In this study, we extract phenotypic traits from point clouds generated by an earlier pipeline, focusing on inter-node length, leaf area, and fruit volume. We applied Laplacian-based contraction (LBC) (Cao et al., 2010) to the point cloud to extract length information, leading to skeletonization. Skeletonization reduces the point cloud to a more manageable representation and emphasizes the structural aspects of the plants. Because the skeleton resulting from the LBC is a collection of discontinuous points, we applied the minimum spanning tree (MST) algorithm (Meyer et al., 2023) to create a more coherent structure. The MST algorithm transforms the disconnected points into a graph-like structure, effectively representing the plant’s physical structure. Thus, the nodes in the skeleton can be aligned with the actual nodes of the crop stem, accurately representing the plant morphology. The final topology graph, extracted from the point cloud, has nodes whose coordinate system corresponds to the original point cloud. Consequently, the Euclidean distance between two points of interest in this graph represents the distance between the crop nodes.

Extracting leaf area and fruit volume measurements requires preprocessing involving point-cloud segmentation. In this pipeline, we manually carried out this segmentation using CloudCompare (2023), as illustrated in Figure 3. Manual segmentation in CloudCompare allows the precise separation of different components of the point cloud, specifically distinguishing leaves, and fruits from other parts of the plant.

Figure 3

Figure 3. Manual segmentation of leaves and fruits using CloudCompare. Segmentation is performed by drawing a polygon (green lines) using the clipping tool. Afterward, a point cloud segmented with a yellow cuboid is displayed.

To calculate the leaf area, we first performed surface reconstruction on the segmented point cloud of the leaves. The total area was calculated as the sum of the triangular areas forming the mesh obtained from this reconstruction. However, accurately reconstructing a typically thin leaf structure requires noise removal near the leaf surface. Our pipeline incorporates a moving least squares (MLS) technique to address this (Alexa et al., 2001). MLS effectively converges points near the leaf surface while preserving the natural curvature and shape of the leaves (Boukhana et al., 2022). Next, the ball pivoting algorithm (BPA) was employed to generate the final mesh of the leaf. BPA works by rolling a ball of a specified radius over points to create a mesh, adeptly bridging gaps between points while maintaining the integrity of the leaf’s shape.

Finally, we employed ellipsoid fitting to estimate the volume of the segmented tomato fruits. Our pipeline uses input images captured from limited angles rather than from a full 360-degree view, which inevitably limits the measurement of the rear part of the tomato. However, despite this limitation, the tomato volume can be approximated by fitting an ellipsoid to the point cloud representing the measured portion of the tomato.

Ellipsoid fitting in this context is a simple but practical approach for volume estimation when complete data coverage is not feasible (Sari and Gofuku, 2023). By modeling the visible part of the tomato as an ellipsoid, we extrapolate the unmeasured portion, assuming symmetry and typical shape characteristics of tomatoes.

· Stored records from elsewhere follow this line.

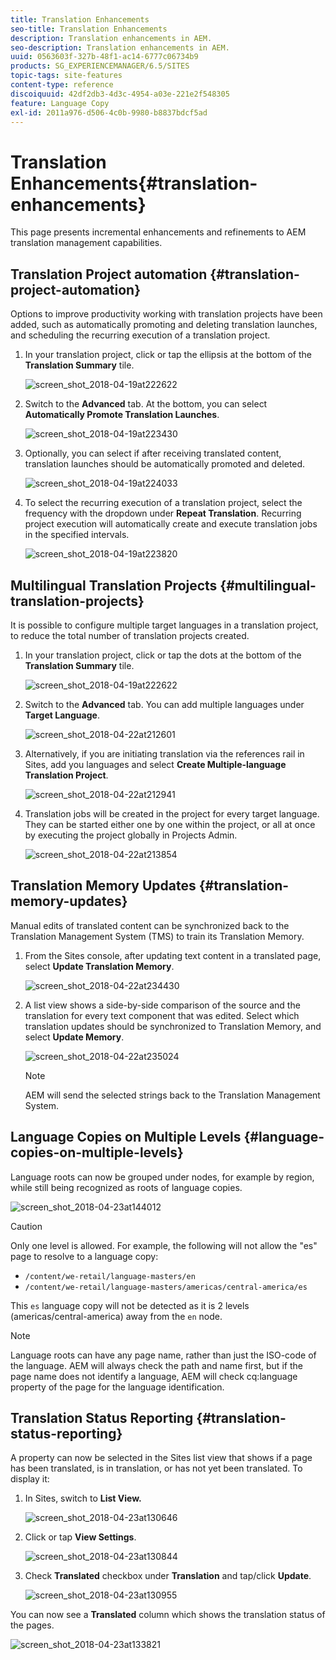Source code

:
 ```yaml
---
title: Translation Enhancements
seo-title: Translation Enhancements
description: Translation enhancements in AEM.
seo-description: Translation enhancements in AEM.
uuid: 0563603f-327b-48f1-ac14-6777c06734b9
products: SG_EXPERIENCEMANAGER/6.5/SITES
topic-tags: site-features
content-type: reference
discoiquuid: 42df2db3-4d3c-4954-a03e-221e2f548305
feature: Language Copy
exl-id: 2011a976-d506-4c0b-9980-b8837bdcf5ad
---
```

# Translation Enhancements{#translation-enhancements}

This page presents incremental enhancements and refinements to AEM translation management capabilities.

## Translation Project automation {#translation-project-automation}

Options to improve productivity working with translation projects have been added, such as automatically promoting and deleting translation launches, and scheduling the recurring execution of a translation project.

1. In your translation project, click or tap the ellipsis at the bottom of the **Translation Summary** tile.

   ![screen_shot_2018-04-19at222622](assets/screen_shot_2018-04-19at222622.jpg)

1. Switch to the **Advanced** tab. At the bottom, you can select **Automatically Promote Translation Launches**.

   ![screen_shot_2018-04-19at223430](assets/screen_shot_2018-04-19at223430.jpg)

1. Optionally, you can select if after receiving translated content, translation launches should be automatically promoted and deleted.

   ![screen_shot_2018-04-19at224033](assets/screen_shot_2018-04-19at224033.jpg)

1. To select the recurring execution of a translation project, select the frequency with the dropdown under **Repeat Translation**. Recurring project execution will automatically create and execute translation jobs in the specified intervals.

   ![screen_shot_2018-04-19at223820](assets/screen_shot_2018-04-19at223820.jpg)

## Multilingual Translation Projects {#multilingual-translation-projects}

It is possible to configure multiple target languages in a translation project, to reduce the total number of translation projects created.

1. In your translation project, click or tap the dots at the bottom of the **Translation Summary** tile.

   ![screen_shot_2018-04-19at222622](assets/screen_shot_2018-04-19at222622.jpg)

1. Switch to the **Advanced** tab. You can add multiple languages under **Target Language**.

   ![screen_shot_2018-04-22at212601](assets/screen_shot_2018-04-22at212601.jpg)

1. Alternatively, if you are initiating translation via the references rail in Sites, add you languages and select **Create Multiple-language Translation Project**.

   ![screen_shot_2018-04-22at212941](assets/screen_shot_2018-04-22at212941.jpg)

1. Translation jobs will be created in the project for every target language. They can be started either one by one within the project, or all at once by executing the project globally in Projects Admin.

   ![screen_shot_2018-04-22at213854](assets/screen_shot_2018-04-22at213854.jpg)

## Translation Memory Updates {#translation-memory-updates}

Manual edits of translated content can be synchronized back to the Translation Management System (TMS) to train its Translation Memory.

1. From the Sites console, after updating text content in a translated page, select **Update Translation Memory**.

   ![screen_shot_2018-04-22at234430](assets/screen_shot_2018-04-22at234430.jpg)

1. A list view shows a side-by-side comparison of the source and the translation for every text component that was edited. Select which translation updates should be synchronized to Translation Memory, and select **Update Memory**.

   ![screen_shot_2018-04-22at235024](assets/screen_shot_2018-04-22at235024.jpg)

   >[!NOTE]
   >
   >AEM will send the selected strings back to the Translation Management System.

## Language Copies on Multiple Levels {#language-copies-on-multiple-levels}

Language roots can now be grouped under nodes, for example by region, while still being recognized as roots of language copies.

![screen_shot_2018-04-23at144012](assets/screen_shot_2018-04-23at144012.jpg)

>[!CAUTION]
>
>Only one level is allowed. For example, the following will not allow the "es" page to resolve to a language copy:
>
>* `/content/we-retail/language-masters/en`
>* `/content/we-retail/language-masters/americas/central-america/es`
>
>This `es` language copy will not be detected as it is 2 levels (americas/central-america) away from the `en` node.

>[!NOTE]
>
>Language roots can have any page name, rather than just the ISO-code of the language. AEM will always check the path and name first, but if the page name does not identify a language, AEM will check cq:language property of the page for the language identification.

## Translation Status Reporting {#translation-status-reporting}

A property can now be selected in the Sites list view that shows if a page has been translated, is in translation, or has not yet been translated. To display it:

1. In Sites, switch to **List View.**

   ![screen_shot_2018-04-23at130646](assets/screen_shot_2018-04-23at130646.jpg)

1. Click or tap **View Settings**.

   ![screen_shot_2018-04-23at130844](assets/screen_shot_2018-04-23at130844.jpg)

1. Check **Translated** checkbox under **Translation** and tap/click **Update**.

   ![screen_shot_2018-04-23at130955](assets/screen_shot_2018-04-23at130955.jpg)

You can now see a **Translated** column which shows the translation status of the pages.

![screen_shot_2018-04-23at133821](assets/screen_shot_2018-04-23at133821.jpg)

Fitting minimizes the size of the squared distance from the points to the ellipsoid surface, leading to the estimation of semi-axes a, b, and c. The optimization can be represented by minimizing the following function:

\begin{array}{l} \begin{matrix} f (a, b, c) = \sum_{i = 1}^{M} {(\frac{x_{i}^{2}}{a^{2}} + \frac{y_{i}^{2}}{b^{2}} + \frac{z_{i}^{2}}{c^{2}} - 1)}^{2} \end{matrix} & (1) \end{array}

where $(x_{i}, y_{i}, z_{i})$ are the coordinates of the i-th point in the point cloud, and M is the total number of points in the point cloud. Optimization was performed using the least-squares method. Through the optimization, volume V of the ellipsoid fitted to the tomato point cloud can be obtained.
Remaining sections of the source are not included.